(Rendered images with source text)

____

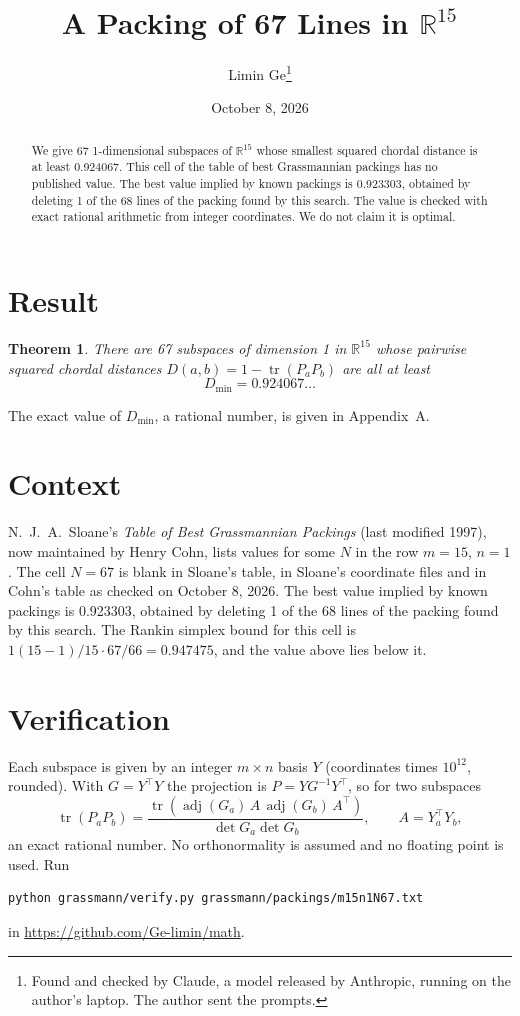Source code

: \documentclass[11pt,a4paper]{article}
\title{A Packing of 67 Lines in $\mathbb{R}^{15}$}
\author{Limin Ge\thanks{Found and checked by Claude, a model released by Anthropic, running on the author's laptop. The author sent the prompts.}}
\date{October 8, 2026}
\newtheorem*{theorem}{Theorem}
\begin{document}
\maketitle
\begin{abstract}
We give 67 1-dimensional subspaces of $\mathbb{R}^{15}$ whose smallest squared chordal distance is at least 0.924067. This cell of the table of best Grassmannian packings has no published value. The best value implied by known packings is 0.923303, obtained by deleting 1 of the 68 lines of the packing found by this search. The value is checked with exact rational arithmetic from integer coordinates. We do not claim it is optimal.
\end{abstract}

\section{Result}
\begin{theorem}
There are 67 subspaces of dimension 1 in $\mathbb{R}^{15}$ whose pairwise squared chordal distances $D(a,b) = 1 - \operatorname{tr}(P_aP_b)$ are all at least
\[ D_{\min} = 0.924067\ldots \]
\end{theorem}
The exact value of $D_{\min}$, a rational number, is given in Appendix~A.


\section{Context}
N.~J.~A.~Sloane's \emph{Table of Best Grassmannian Packings} (last modified 1997), now maintained by Henry Cohn, lists values for some $N$ in the row $m=15$, $n=1$. The cell $N=67$ is blank in Sloane's table, in Sloane's coordinate files and in Cohn's table as checked on October 8, 2026. The best value implied by known packings is 0.923303, obtained by deleting 1 of the 68 lines of the packing found by this search. The Rankin simplex bound for this cell is $1(15-1)/15\cdot 67/66 = 0.947475$, and the value above lies below it.


\section{Verification}
Each subspace is given by an integer $m\times n$ basis $Y$ (coordinates times $10^{12}$, rounded). With $G=Y^\top Y$ the projection is $P=YG^{-1}Y^\top$, so for two subspaces
\[ \operatorname{tr}(P_aP_b)=\frac{\operatorname{tr}(\operatorname{adj}(G_a)\,A\,\operatorname{adj}(G_b)\,A^\top)}{\det G_a\det G_b},\qquad A=Y_a^\top Y_b, \]
an exact rational number. No orthonormality is assumed and no floating point is used. Run
\begin{verbatim}
python grassmann/verify.py grassmann/packings/m15n1N67.txt
\end{verbatim}
in \url{https://github.com/Ge-limin/math}.
\end{document}
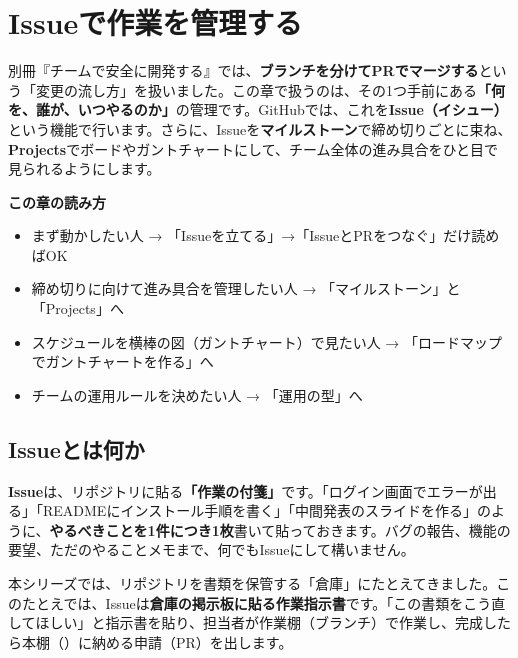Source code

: \chapter{Issueで作業を管理する}

別冊『チームで安全に開発する』では、\textbf{ブランチを分けてPRでマージする}という「変更の流し方」を扱いました。この章で扱うのは、その1つ手前にある\textbf{「何を、誰が、いつやるのか」}の管理です。GitHubでは、これを\textbf{Issue（イシュー）}という機能で行います。さらに、Issueを\textbf{マイルストーン}で締め切りごとに束ね、\textbf{Projects}でボードやガントチャートにして、チーム全体の進み具合をひと目で見られるようにします。

\begin{hintbox}
\textbf{この章の読み方}
\begin{itemize}[leftmargin=1.4em, nosep]
  \item まず動かしたい人 → 「Issueを立てる」→「IssueとPRをつなぐ」だけ読めばOK
  \item 締め切りに向けて進み具合を管理したい人 → 「マイルストーン」と「Projects」へ
  \item スケジュールを横棒の図（ガントチャート）で見たい人 → 「ロードマップでガントチャートを作る」へ
  \item チームの運用ルールを決めたい人 → 「運用の型」へ
\end{itemize}
\end{hintbox}

\section{Issueとは何か}

\textbf{Issue}は、リポジトリに貼る\textbf{「作業の付箋」}です。「ログイン画面でエラーが出る」「READMEにインストール手順を書く」「中間発表のスライドを作る」のように、\textbf{やるべきことを1件につき1枚}書いて貼っておきます。バグの報告、機能の要望、ただのやることメモまで、何でもIssueにして構いません。

本シリーズでは、リポジトリを書類を保管する「倉庫」にたとえてきました。このたとえでは、Issueは\textbf{倉庫の掲示板に貼る作業指示書}です。「この書類をこう直してほしい」と指示書を貼り、担当者が作業棚（ブランチ）で作業し、完成したら本棚（）に納める申請（PR）を出します。

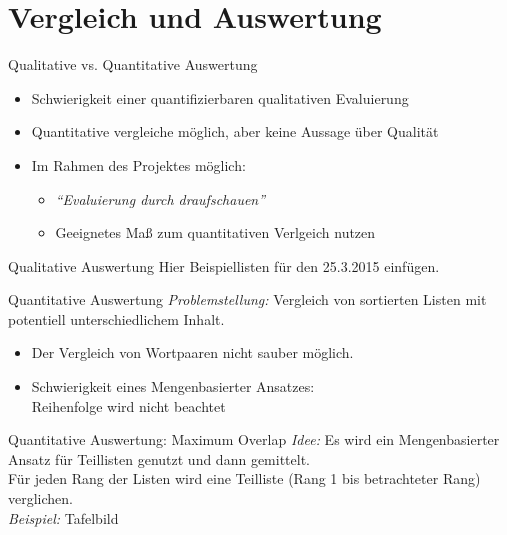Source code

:\documentclass{beamer}
\begin{document}
\section{Vergleich und Auswertung}
\begin{frame} \sectionpage \end{frame}
\begin{frame}{Qualitative vs. Quantitative Auswertung}
	\begin{itemize}
		\item{Schwierigkeit einer quantifizierbaren qualitativen Evaluierung}
		\item{Quantitative vergleiche m\"oglich, aber keine Aussage \"uber Qualit\"at}
		\item{Im Rahmen des Projektes m\"oglich:
			\begin{itemize}
				\item{\emph{``Evaluierung durch draufschauen''}}
				\item{Geeignetes Maß zum quantitativen Verlgeich nutzen}
			\end{itemize}
		}
	\end{itemize}
\end{frame}

\begin{frame}{Qualitative Auswertung}
Hier Beispiellisten f\"ur den 25.3.2015 einf\"ugen.
\end{frame}

\begin{frame}{Quantitative Auswertung}
	\emph{Problemstellung: }Vergleich von sortierten Listen mit potentiell unterschiedlichem Inhalt.
	\begin{itemize}
		\item{Der Vergleich von Wortpaaren nicht sauber m\"oglich.}
		\item{Schwierigkeit eines Mengenbasierter Ansatzes:\\Reihenfolge wird nicht beachtet }
	\end{itemize}	
\end{frame}


\begin{frame}{Quantitative Auswertung: Maximum Overlap}
	\emph{Idee: } Es wird ein Mengenbasierter Ansatz f\"ur Teillisten genutzt und dann gemittelt.\\
	F\"ur jeden Rang der Listen wird eine Teilliste (Rang 1 bis betrachteter Rang) verglichen.\\
	\vspace{1cm}
	\emph{Beispiel:} Tafelbild
\end{frame}
\end{document}
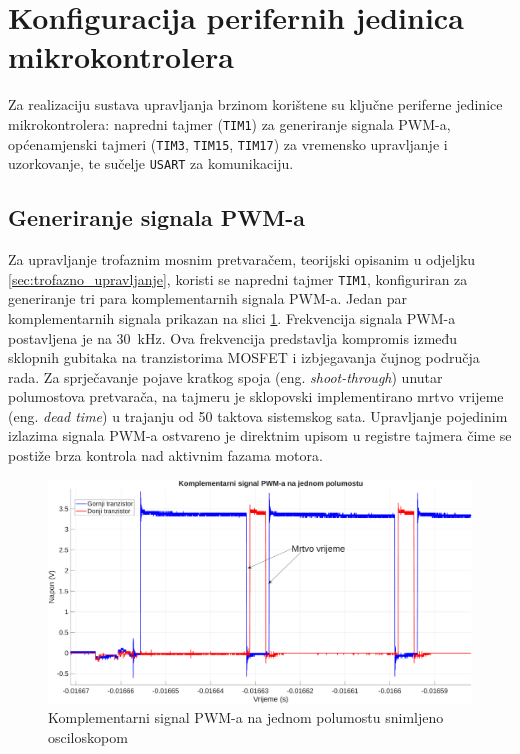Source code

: \documentclass[diplomskirad]{fer}
\begin{document}
\section{Konfiguracija perifernih jedinica mikrokontrolera}
\label{sec:konfiguracija_periferije}

Za realizaciju sustava upravljanja brzinom korištene su ključne periferne
jedinice mikrokontrolera: napredni tajmer (\texttt{TIM1}) za generiranje
signala PWM-a, općenamjenski tajmeri (\texttt{TIM3}, \texttt{TIM15},
\texttt{TIM17}) za vremensko upravljanje i uzorkovanje, te sučelje
\texttt{USART} za komunikaciju.

\subsection{Generiranje signala PWM-a}
\label{ssec:generiranje_pwm}

Za upravljanje trofaznim mosnim pretvaračem, teorijski opisanim u odjeljku
\ref{sec:trofazno_upravljanje}, koristi se napredni tajmer \texttt{TIM1},
konfiguriran za generiranje tri para komplementarnih signala PWM-a. Jedan par komplementarnih signala prikazan na slici \ref{fig:comp_scope}. Frekvencija
signala PWM-a postavljena je na \SI{30}{\kilo\hertz}. Ova frekvencija
predstavlja kompromis između sklopnih gubitaka na tranzistorima MOSFET i
izbjegavanja čujnog područja rada. Za sprječavanje pojave kratkog spoja (eng.
\textit{shoot-through}) unutar polumostova pretvarača, na tajmeru je sklopovski
implementirano mrtvo vrijeme (eng. \textit{dead time}) u trajanju od 50 taktova
sistemskog sata. Upravljanje pojedinim izlazima signala PWM-a ostvareno je
direktnim upisom u registre tajmera čime se postiže brza kontrola nad aktivnim
fazama motora.
\begin{figure}[h!]
	\centering
	\includegraphics[width=\textwidth]{csv/comp.pdf}
	\caption{Komplementarni signal PWM-a na jednom polumostu snimljeno osciloskopom}
	\label{fig:comp_scope}
\end{figure}
\end{document}
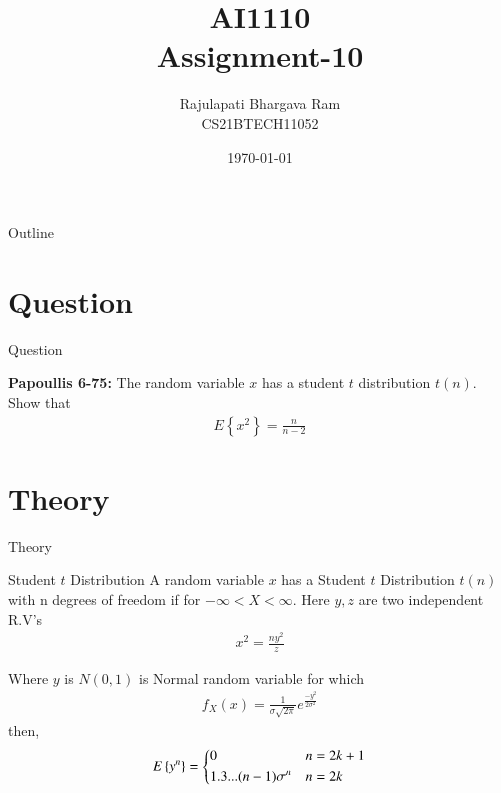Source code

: \documentclass{beamer}
\title{AI1110 \\ Assignment-10}
\author{Rajulapati Bhargava Ram \\ CS21BTECH11052}
\date{\today}
\providecommand{\cbrak}[1]{\ensuremath{\left\{#1\right\}}}
\begin{document}
\begin{frame}
    \titlepage 
\end{frame}
\logo{}


\begin{frame}{Outline}
    \tableofcontents
\end{frame}



\section{Question}
\begin{frame}{Question}
    \begin{block}{\textbf{Papoullis 6-75:} } 
      The random variable $x$ has a student $t$ distribution $t(n)$. Show that 
	\begin{align}
	   E\cbrak{x^2}=\frac{n}{n-2}
	\end{align}	      
  
     \end{block}
     
\end{frame}


\section{Theory}
\begin{frame}{Theory}
   \begin{block}{Student $t$ Distribution}
      A random variable $x$ has a Student $t$ Distribution $t(n)$ with n degrees of freedom if for $-\infty<X<\infty$. Here $y,z$ are two independent R.V's
     \begin{align}
       x^2 = \frac{n y^2}{z}
     \end{align}
  \end{block}   
  
  \begin{block}{}
     Where $y$ is $N(0,1)$ is Normal random variable for which  
     \begin{align}
       f_X(x) = \frac{1}{\sigma \sqrt{2 \pi}} e^{\frac{- y^2}{2 \sigma^2}}
     \end{align}
     then,
     \begin{align}
       E\cbrak{y^n} =
       \begin{dcases}
                 0 & n = 2k+1 \\
                1.3...(n-1) \sigma^n & n = 2k  \\
       \end{dcases} \label{eq4}
     \end{align}
   \end{block}	
	
\end{frame}
\end{document}
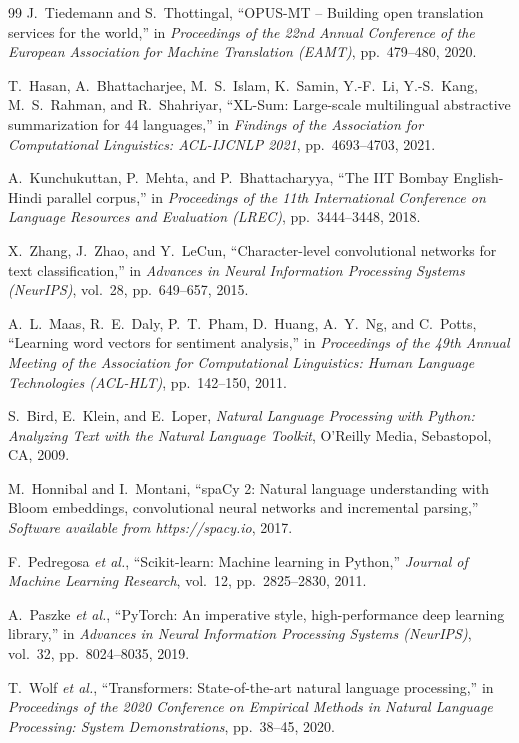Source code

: \begin{thebibliography}{99}
J.~Tiedemann and S.~Thottingal,
``OPUS-MT -- Building open translation services for the world,''
in \emph{Proceedings of the 22nd Annual Conference of the European Association for Machine Translation (EAMT)}, pp.~479--480, 2020.

T.~Hasan, A.~Bhattacharjee, M.~S.~Islam, K.~Samin, Y.-F.~Li, Y.-S.~Kang, M.~S.~Rahman, and R.~Shahriyar,
``XL-Sum: Large-scale multilingual abstractive summarization for 44 languages,''
in \emph{Findings of the Association for Computational Linguistics: ACL-IJCNLP 2021}, pp.~4693--4703, 2021.

A.~Kunchukuttan, P.~Mehta, and P.~Bhattacharyya,
``The IIT Bombay English-Hindi parallel corpus,''
in \emph{Proceedings of the 11th International Conference on Language Resources and Evaluation (LREC)}, pp.~3444--3448, 2018.

X.~Zhang, J.~Zhao, and Y.~LeCun,
``Character-level convolutional networks for text classification,''
in \emph{Advances in Neural Information Processing Systems (NeurIPS)}, vol.~28, pp.~649--657, 2015.

A.~L.~Maas, R.~E.~Daly, P.~T.~Pham, D.~Huang, A.~Y.~Ng, and C.~Potts,
``Learning word vectors for sentiment analysis,''
in \emph{Proceedings of the 49th Annual Meeting of the Association for Computational Linguistics: Human Language Technologies (ACL-HLT)}, pp.~142--150, 2011.

S.~Bird, E.~Klein, and E.~Loper,
\emph{Natural Language Processing with Python: Analyzing Text with the Natural Language Toolkit},
O'Reilly Media, Sebastopol, CA, 2009.

M.~Honnibal and I.~Montani,
``spaCy 2: Natural language understanding with Bloom embeddings, convolutional neural networks and incremental parsing,''
\emph{Software available from https://spacy.io}, 2017.

F.~Pedregosa \emph{et al.},
``Scikit-learn: Machine learning in Python,''
\emph{Journal of Machine Learning Research}, vol.~12, pp.~2825--2830, 2011.

A.~Paszke \emph{et al.},
``PyTorch: An imperative style, high-performance deep learning library,''
in \emph{Advances in Neural Information Processing Systems (NeurIPS)}, vol.~32, pp.~8024--8035, 2019.

T.~Wolf \emph{et al.},
``Transformers: State-of-the-art natural language processing,''
in \emph{Proceedings of the 2020 Conference on Empirical Methods in Natural Language Processing: System Demonstrations}, pp.~38--45, 2020.


\end{thebibliography}
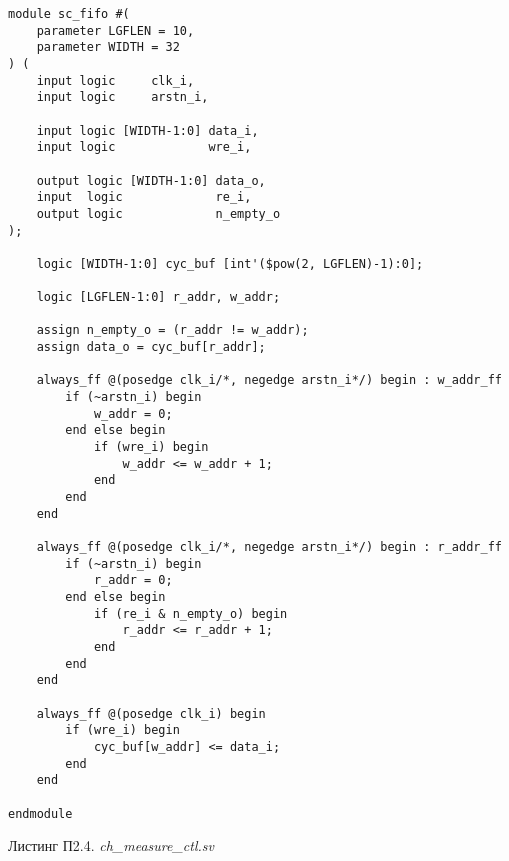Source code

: \begin{lstlisting}
module sc_fifo #(
    parameter LGFLEN = 10,
    parameter WIDTH = 32
) (
    input logic     clk_i,
    input logic     arstn_i,

    input logic [WIDTH-1:0] data_i,
    input logic             wre_i,

    output logic [WIDTH-1:0] data_o,
    input  logic             re_i,
    output logic             n_empty_o
);

    logic [WIDTH-1:0] cyc_buf [int'($pow(2, LGFLEN)-1):0];

    logic [LGFLEN-1:0] r_addr, w_addr;

    assign n_empty_o = (r_addr != w_addr);
    assign data_o = cyc_buf[r_addr];

    always_ff @(posedge clk_i/*, negedge arstn_i*/) begin : w_addr_ff
        if (~arstn_i) begin
            w_addr = 0;
        end else begin
            if (wre_i) begin
                w_addr <= w_addr + 1;
            end
        end
    end

    always_ff @(posedge clk_i/*, negedge arstn_i*/) begin : r_addr_ff
        if (~arstn_i) begin
            r_addr = 0;
        end else begin
            if (re_i & n_empty_o) begin
                r_addr <= r_addr + 1;
            end
        end
    end

    always_ff @(posedge clk_i) begin
        if (wre_i) begin
            cyc_buf[w_addr] <= data_i;
        end
    end

endmodule
\end{lstlisting}

\begin{flushright}
Листинг П2.4. \emph{ch\_measure\_ctl.sv}
\end{flushright}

____

What to do ▸ Check each line above for the string "Mengenbasierter" and return those that contain it.

Written answer ▸
		\item{Schwierigkeit eines Mengenbasierter Ansatzes:\\Reihenfolge wird nicht beachtet }
	\emph{Idee: } Es wird ein Mengenbasierter Ansatz f\"ur Teillisten genutzt und dann gemittelt.\\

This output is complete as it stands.